_Material supplied_.
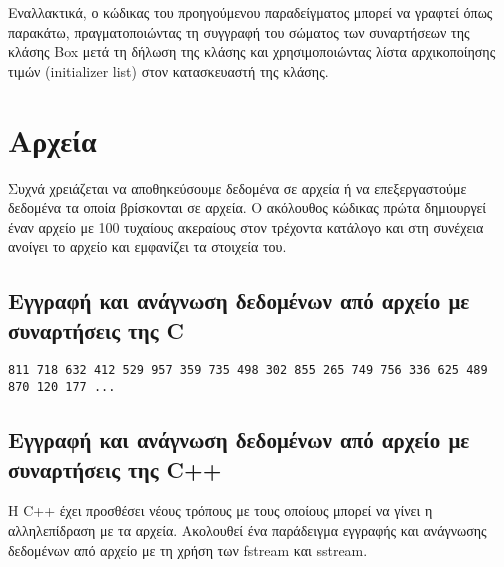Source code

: 



Εναλλακτικά, ο κώδικας του προηγούμενου παραδείγματος μπορεί να γραφτεί όπως παρακάτω, πραγματοποιώντας τη συγγραφή του σώματος των συναρτήσεων της κλάσης Box μετά τη δήλωση της κλάσης και χρησιμοποιώντας λίστα αρχικοποίησης τιμών (initializer list) στον κατασκευαστή της κλάσης.




\section{Αρχεία}
Συχνά χρειάζεται να αποθηκεύσουμε δεδομένα σε αρχεία ή να επεξεργαστούμε δεδομένα τα οποία βρίσκονται σε αρχεία. Ο ακόλουθος κώδικας πρώτα δημιουργεί έναν αρχείο με 100 τυχαίους ακεραίους στον τρέχοντα κατάλογο και στη συνέχεια ανοίγει το αρχείο και εμφανίζει τα στοιχεία του.

\subsection{Εγγραφή και ανάγνωση δεδομένων από αρχείο με συναρτήσεις της C}



\begin{lstlisting}[style=DOS]
811 718 632 412 529 957 359 735 498 302 855 265 749 756 336 625 489 870 120 177 ...
\end{lstlisting}

\subsection{Εγγραφή και ανάγνωση δεδομένων από αρχείο με συναρτήσεις της C++}
Η C++ έχει προσθέσει νέους τρόπους με τους οποίους μπορεί να γίνει η αλληλεπίδραση με τα αρχεία. Ακολουθεί ένα παράδειγμα εγγραφής και ανάγνωσης δεδομένων από αρχείο με τη χρήση των fstream και sstream.





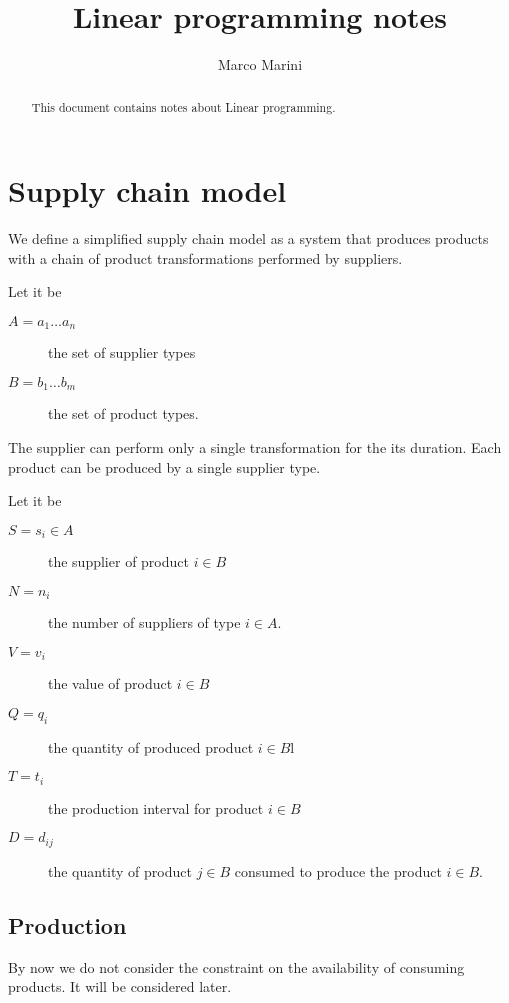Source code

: \documentclass[a4paper,11pt]{article}
\title{Linear programming notes}
\author{Marco Marini}
\begin{document}
\maketitle
\tableofcontents

\begin{abstract}
This document contains notes about Linear programming.
\end{abstract}

\section{Supply chain model}

We define a simplified supply chain model as a system
that produces products with a chain of product transformations performed by suppliers.

Let it be
\begin{description}
	\item [$ A = a_1 \dots a_n $]
		the set of supplier types
	\item [$ B = b_1 \dots b_m $]
		the set of product types.
\end{description}

The supplier can perform only a single transformation for the its duration.
Each product can be produced by a single supplier type.

Let it be
\begin{description}
	\item [$ S = s_i \in A $]
		the supplier of product $ i \in B $
	\item [$ N = n_i $]
		the number of suppliers of type $ i \in A $.
	\item[ $ V = v_{i} $ ]
		the value of product $ i \in B $
	\item[ $ Q = q_{i} $ ]
		the quantity of produced product $ i \in B  $l
	\item[ $ T = t_{i} $ ]
		the production interval for product $ i \in B  $
	\item[$ D = d_{ij} $ ]
		the quantity of product $ j \in B $ consumed to produce the product $ i \in B $.
\end{description}


\subsection{Production}

By now we do not consider the constraint on the availability of consuming products. It will be considered later.
\end{document}
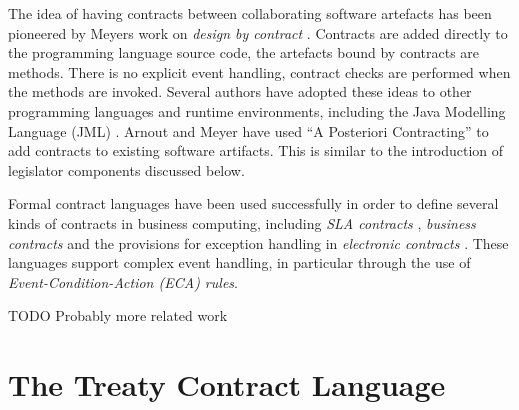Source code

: \documentclass{llncs}
\begin{document}

The idea of having contracts between collaborating software artefacts has been pioneered by Meyers work on \textit{design by contract} \cite{DesignByContract,meyerOOSC}. Contracts are added directly to the programming language source code, the artefacts bound by contracts are methods. There is no explicit event handling, contract checks are performed when the methods are invoked. Several authors have adopted these ideas to other programming languages and runtime environments, including the Java Modelling Language (JML) \cite{DBLP:conf/fmco/ChalinKLP05}. Arnout and Meyer  \cite{ArnoutMeyer2003b} have used ``A Posteriori Contracting'' to add contracts to existing software artifacts. This is similar to the introduction of legislator components discussed below.   

Formal contract languages have been used successfully in order to define several kinds of contracts in business computing, including \textit{SLA contracts} \cite{PaschkeDietrich2005}, \textit{business contracts} \cite{Linington04} \cite{Governatori05} \cite{Governatori06} and the provisions for exception handling in \textit{electronic contracts} \cite{SweetDeal}. These languages support complex event handling, in particular through the use of \textit{Event-Condition-Action (ECA) rules}.  

TODO Probably more related work



\section{The Treaty Contract Language}
\label{section:treaty}
\end{document}
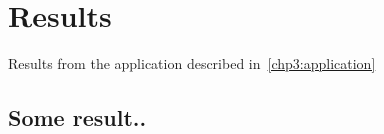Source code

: \chapter{Results}
Results from the application described in~\autoref{chp3:application}

\section{Some result..}
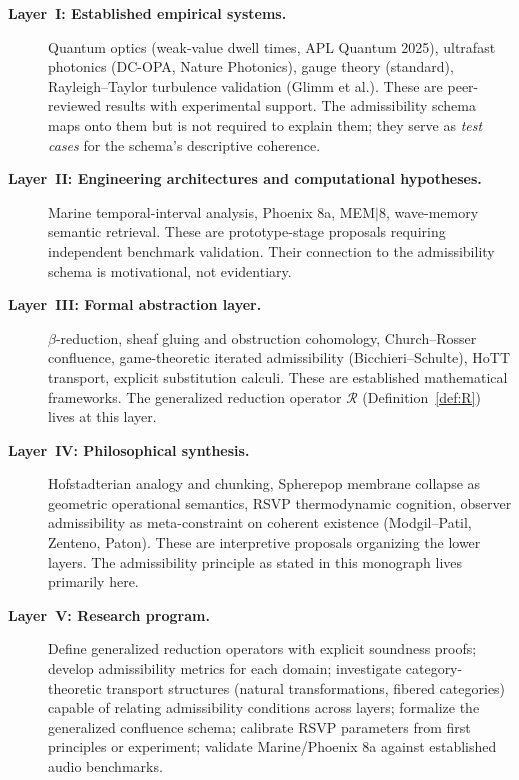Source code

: \documentclass[12pt, a4paper]{article}
\theoremstyle{plain}
\theoremstyle{definition}
\theoremstyle{remark}
\newcommand{\Rcal}{\mathcal{R}}
\begin{document}
\begin{description}
  \item[\textbf{Layer~I: Established empirical systems.}]
    Quantum optics (weak-value dwell times, APL Quantum 2025),
    ultrafast photonics (DC-OPA, Nature Photonics),
    gauge theory (standard),
    Rayleigh--Taylor turbulence validation (Glimm et al.).
    These are peer-reviewed results with experimental support.
    The admissibility schema maps onto them but is not required
    to explain them; they serve as \emph{test cases} for the
    schema's descriptive coherence.

  \item[\textbf{Layer~II: Engineering architectures and computational
    hypotheses.}]
    Marine temporal-interval analysis, Phoenix 8a, MEM$|$8,
    wave-memory semantic retrieval.
    These are prototype-stage proposals requiring independent
    benchmark validation.
    Their connection to the admissibility schema is motivational,
    not evidentiary.

  \item[\textbf{Layer~III: Formal abstraction layer.}]
    $\beta$-reduction, sheaf gluing and obstruction cohomology,
    Church--Rosser confluence, game-theoretic iterated admissibility
    (Bicchieri--Schulte), HoTT transport, explicit substitution calculi.
    These are established mathematical frameworks.
    The generalized reduction operator $\Rcal$ (Definition~\ref{def:R})
    lives at this layer.

  \item[\textbf{Layer~IV: Philosophical synthesis.}]
    Hofstadterian analogy and chunking,
    Spherepop membrane collapse as geometric operational semantics,
    RSVP thermodynamic cognition,
    observer admissibility as meta-constraint on coherent existence
    (Modgil--Patil, Zenteno, Paton).
    These are interpretive proposals organizing the lower layers.
    The admissibility principle as stated in this monograph lives
    primarily here.

  \item[\textbf{Layer~V: Research program.}]
    Define generalized reduction operators with explicit soundness
    proofs; develop admissibility metrics for each domain;
    investigate category-theoretic transport structures (natural
    transformations, fibered categories) capable of relating
    admissibility conditions across layers; formalize the
    generalized confluence schema; calibrate RSVP parameters
    from first principles or experiment; validate Marine/Phoenix 8a
    against established audio benchmarks.
\end{description}
\end{document}

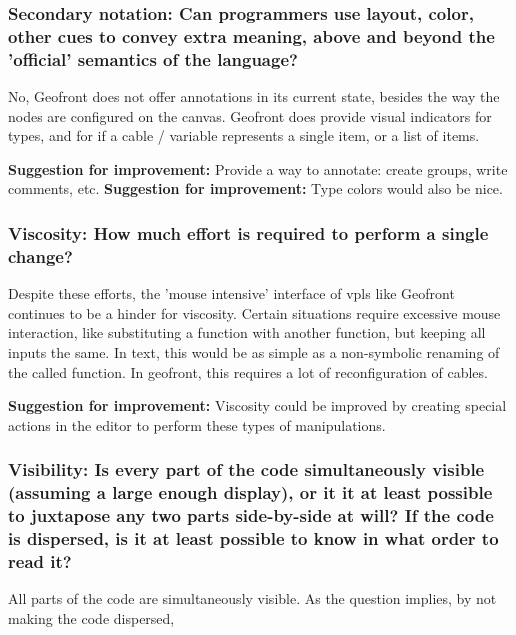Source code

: \subsubsection*{Secondary notation: Can programmers use layout, color, other cues to convey extra meaning, above and beyond the 'official' semantics of the language?}

No, Geofront does not offer annotations in its current state, besides the way the nodes are configured on the canvas.  
Geofront does provide visual indicators for types, and for if a cable / variable represents a single item, or a list of items.

\textbf{Suggestion for improvement:} Provide a way to annotate: create groups, write comments, etc. 
\textbf{Suggestion for improvement:} Type colors would also be nice.

\subsubsection*{Viscosity: How much effort is required to perform a single change?}

Despite these efforts, the 'mouse intensive' interface of vpls like Geofront continues to be a hinder for viscosity.
Certain situations require excessive mouse interaction, like substituting a function with another function, but keeping all inputs the same.
In text, this would be as simple as a non-symbolic renaming of the called function.
In geofront, this requires a lot of reconfiguration of cables. 

\textbf{Suggestion for improvement:} Viscosity could be improved by creating special actions in the editor to perform these types of manipulations.  


\subsubsection*{Visibility: Is every part of the code simultaneously visible (assuming a large enough display), or it it at least possible to juxtapose any two parts side-by-side at will? If the code is dispersed, is it at least possible to know in what order to read it?}

All parts of the code are simultaneously visible. 
As the question implies, by not making the code dispersed, 



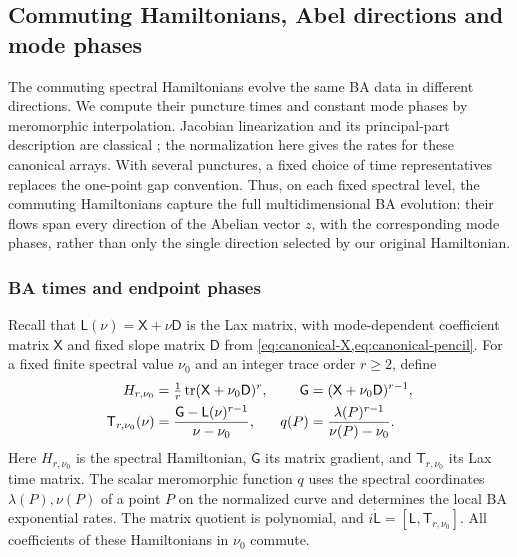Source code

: \subsection{Commuting Hamiltonians, Abel directions and mode phases}
\label{sec:BA-higher-flows}

The commuting spectral Hamiltonians evolve the same BA data in
different directions. We compute their puncture times and constant
mode phases by meromorphic interpolation. Jacobian linearization
and its principal-part description are classical
\cite{Griffiths1985,Beauville1990,AdamsHarnadHurtubise1993}; the normalization here gives the
rates for these canonical arrays. With several punctures, a fixed
choice of time representatives replaces the one-point gap convention.
Thus, on each fixed spectral level, the commuting Hamiltonians capture
the full multidimensional BA evolution: their flows span every
direction of the Abelian vector $z$, with the corresponding mode
phases, rather than only the single direction selected by our original
Hamiltonian.

\subsubsection{BA times and endpoint phases}

Recall that $\mathsf L(\nu)=\mathsf X+\nu\mathsf D$ is the Lax
matrix, with mode-dependent coefficient matrix $\mathsf X$ and fixed
slope matrix $\mathsf D$ from \cref{eq:canonical-X,eq:canonical-pencil}.
For a fixed finite spectral value $\nu_0$ and an integer trace order
$r\geq2$, define
\begin{equation}\label{eq:BA-shifted-flow}
\begin{aligned}
 H_{r,\nu_0}&=\tfrac1r\operatorname{tr}(\mathsf X+\nu_0\mathsf D)^r,&
 \mathsf G&=(\mathsf X+\nu_0\mathsf D)^{r-1},\\
 \mathsf T_{r,\nu_0}(\nu)&=
 \frac{\mathsf G-\mathsf L(\nu)^{r-1}}{\nu-\nu_0},&
 q(P)&=\frac{\lambda(P)^{r-1}}{\nu(P)-\nu_0}.
\end{aligned}
\end{equation}
Here $H_{r,\nu_0}$ is the spectral Hamiltonian, $\mathsf G$ its matrix
gradient, and $\mathsf T_{r,\nu_0}$ its Lax time matrix.
The scalar meromorphic function $q$ uses the spectral coordinates
$\lambda(P),\nu(P)$ of a point $P$ on the normalized curve and
determines the local BA exponential rates.
The matrix quotient is polynomial, and
$i\dot{\mathsf L}=[\mathsf L,\mathsf T_{r,\nu_0}]$.
All coefficients of these Hamiltonians in $\nu_0$ commute.

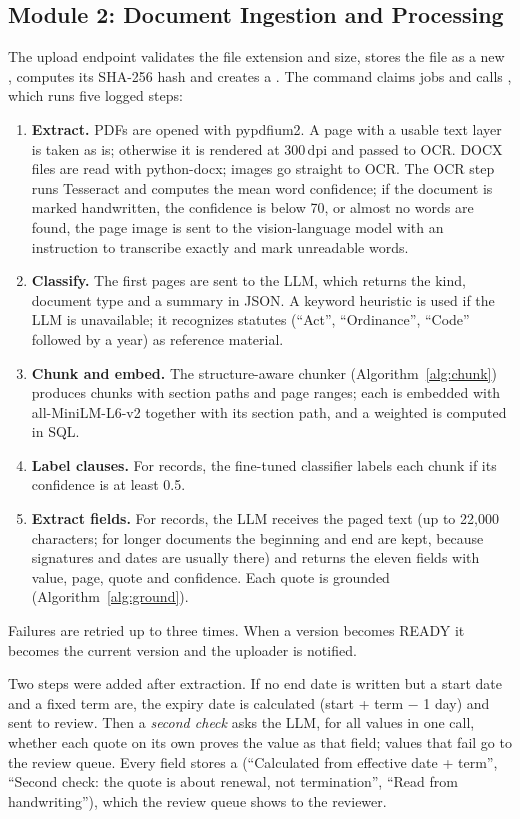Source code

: \subsection{Module 2: Document Ingestion and Processing}
The upload endpoint validates the file extension and size, stores the file as a new
, computes its SHA-256 hash and creates a . The
 command claims jobs and calls , which runs five logged steps:
\begin{enumerate}
\item \textbf{Extract.} PDFs are opened with pypdfium2. A page with a usable text layer is taken as is;
otherwise it is rendered at 300\,dpi and passed to OCR. DOCX files are read with python-docx; images go
straight to OCR. The OCR step runs Tesseract and computes the mean word confidence; if the document is
marked handwritten, the confidence is below 70, or almost no words are found, the page image is sent to
the vision-language model with an instruction to transcribe exactly and mark unreadable words.
\item \textbf{Classify.} The first pages are sent to the LLM, which returns the kind, document type and a
summary in JSON. A keyword heuristic is used if the LLM is unavailable; it recognizes statutes (``Act'',
``Ordinance'', ``Code'' followed by a year) as reference material.
\item \textbf{Chunk and embed.} The structure-aware chunker (Algorithm~\ref{alg:chunk}) produces chunks
with section paths and page ranges; each is embedded with all-MiniLM-L6-v2 together with its section
path, and a weighted  is computed in SQL.
\item \textbf{Label clauses.} For records, the fine-tuned classifier labels each chunk if its confidence
is at least 0.5.
\item \textbf{Extract fields.} For records, the LLM receives the paged text (up to 22,000 characters; for
longer documents the beginning and end are kept, because signatures and dates are usually there) and
returns the eleven fields with value, page, quote and confidence. Each quote is grounded
(Algorithm~\ref{alg:ground}).
\end{enumerate}
Failures are retried up to three times. When a version becomes READY it becomes the current version and
the uploader is notified.

Two steps were added after extraction. If no end date is written but a start date and a fixed term are, the
expiry date is calculated (start + term $-$ 1 day) and sent to review. Then a \emph{second check} asks the LLM,
for all values in one call, whether each quote on its own proves the value as that field; values that fail
go to the review queue. Every field stores a  (``Calculated from effective date + term'',
``Second check: the quote is about renewal, not termination'', ``Read from handwriting''), which the review
queue shows to the reviewer.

_The problem_.
Wherever the string "added" appears in a line above, copy that line.

_Solution to the problem_.
The idea of having contracts between collaborating software artefacts has been pioneered by Meyers work on \textit{design by contract} \cite{DesignByContract,meyerOOSC}. Contracts are added directly to the programming language source code, the artefacts bound by contracts are methods. There is no explicit event handling, contract checks are performed when the methods are invoked. Several authors have adopted these ideas to other programming languages and runtime environments, including the Java Modelling Language (JML) \cite{DBLP:conf/fmco/ChalinKLP05}. Arnout and Meyer  \cite{ArnoutMeyer2003b} have used ``A Posteriori Contracting'' to add contracts to existing software artifacts. This is similar to the introduction of legislator components discussed below.   
Two steps were added after extraction. If no end date is written but a start date and a fixed term are, the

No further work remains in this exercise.